The Coping Cat Program, created by Philip C. Kendall, Ph.D., ABPP and Kristina A. Hedtke, M.A. is a research-based cognitive-behavioral therapy intervention (cognitive behavioral therapy focuses on exploring relationships among a person’s thoughts, feelings and behaviors in order to help them feel better/cope better) that helps children recognize and analyze their anxious feelings and develop strategies to cope with situations that may provoke anxiety. The program focuses on four connected components:

(1) recognizing anxious feelings and the physical reactions associated with anxiety
(2) clarifying feelings in situations which are anxiety-provoking
(3) developing a plan to cope (for example, changing anxious self-talk to coping self-talk, or determining what coping strategies might be effective)
(4) evaluating performance (how well are they doing with skills learned in the program) and administering self-reinforcement.
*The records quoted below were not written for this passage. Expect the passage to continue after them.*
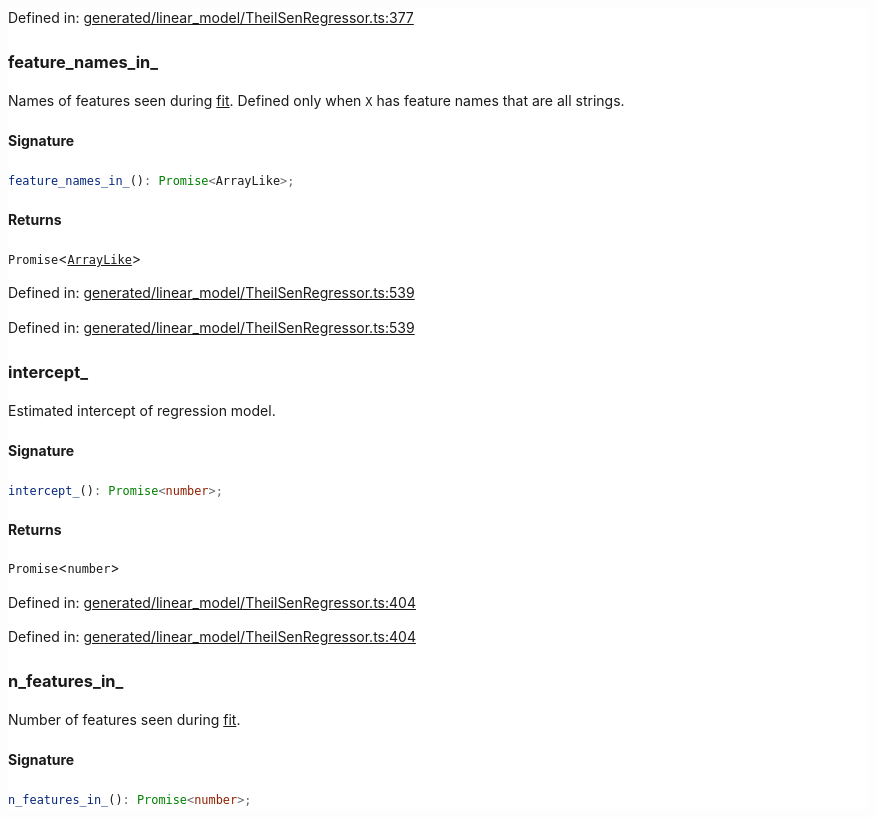 Defined in:  [generated/linear\_model/TheilSenRegressor.ts:377](https://github.com/transitive-bullshit/scikit-learn-ts/blob/f3d7d2d/packages/sklearn/src/generated/linear_model/TheilSenRegressor.ts#L377)

### feature\_names\_in\_

Names of features seen during [fit](../../glossary.html#term-fit). Defined only when `X` has feature names that are all strings.

#### Signature

```ts
feature_names_in_(): Promise<ArrayLike>;
```

#### Returns

`Promise`\<[`ArrayLike`](../types/ArrayLike.md)\>

Defined in:  [generated/linear\_model/TheilSenRegressor.ts:539](https://github.com/transitive-bullshit/scikit-learn-ts/blob/f3d7d2d/packages/sklearn/src/generated/linear_model/TheilSenRegressor.ts#L539)

Defined in:  [generated/linear\_model/TheilSenRegressor.ts:539](https://github.com/transitive-bullshit/scikit-learn-ts/blob/f3d7d2d/packages/sklearn/src/generated/linear_model/TheilSenRegressor.ts#L539)

### intercept\_

Estimated intercept of regression model.

#### Signature

```ts
intercept_(): Promise<number>;
```

#### Returns

`Promise`\<`number`\>

Defined in:  [generated/linear\_model/TheilSenRegressor.ts:404](https://github.com/transitive-bullshit/scikit-learn-ts/blob/f3d7d2d/packages/sklearn/src/generated/linear_model/TheilSenRegressor.ts#L404)

Defined in:  [generated/linear\_model/TheilSenRegressor.ts:404](https://github.com/transitive-bullshit/scikit-learn-ts/blob/f3d7d2d/packages/sklearn/src/generated/linear_model/TheilSenRegressor.ts#L404)

### n\_features\_in\_

Number of features seen during [fit](../../glossary.html#term-fit).

#### Signature

```ts
n_features_in_(): Promise<number>;
```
To read more about the research on the Coping Cat Program see Relevant Published, Peer-Reviewed Research at http://www.cebc4cw.org/program/coping-cat/detailed.

One of the first steps in teaching coping skills in order to prevent or reduce feelings of anxiety is for the Coping Cat therapist to guide the child through understanding and analysis of their previous behavior in situations in which the child felt anxious, and to develop expectations for how the child can react/behave in future anxiety provoking situations. This is done through the guidance of the Coping Cat Workbook.

The Coping Cat Workbook is designed for children ages 8 to 13 and the C.A.T. Project workbook is designed for children ages 14 to 17. The only difference between the C.A.T. Project and the Coping Cat Workbook is the use of developmentally appropriate pictures and examples for older ages.

Program Design
The Coping Cat Program provides children with information about anxiety, and equips them with ways of coping with situations that caused anxiety or fear in the past. Behavioral training strategies are implemented such as:

  • cognitive restructuring (a psycho-therapeutic process of learning to identify and dispute irrational or maladaptive thoughts known as cognitive distortions)
  • modeling (the therapist demonstrates how to use the coping skills)
  • guided imagery (guided imagery is a technique in which mental health professionals help individuals in therapy focus on mental images in order to evoke feelings of relaxation)
  • simulation (child and therapist act out a real-life situation that may cause the child anxiety, in order to practice exposure and coping skills)
  • real-life exposure to an anxiety producing stimulus
  • role-playing (again, child and therapist may act out anxiety provoking situations, but child/therapist may play different characters)
  • relaxation training (e.g., yoga, muscle relaxation, meditation)
  • contingent reinforcement (the child learns how to reward him/herself for successfully using the strategies learned)

Children are taught how to verbally reinforce their own successful coping, and are encouraged to practice using the coping skills when anxiety-provoking situations arise.

The Coping Cat Program (and the C.A.T. Project workbook) can be implemented by any mental health therapist or counselor working with a child such as a psychologist, social worker, school counselor, behavioral specialist, therapeutic support staff (TSS), or mobile therapist. The program is typically implemented over 16 weeks. The computer-assisted intervention, Camp Cope-a-Lot, is 12 sessions with less than half of the sessions requiring a professional, so parents can implement several of the sessions themselves; however, Camp Cope-a-Lot is significantly more expensive than the Coping Cat Program and the C.A.T. Project workbook.

Funding
Sources for funding of the Coping Cat Program and related programs may include school districts, mental health agencies, and private service providers.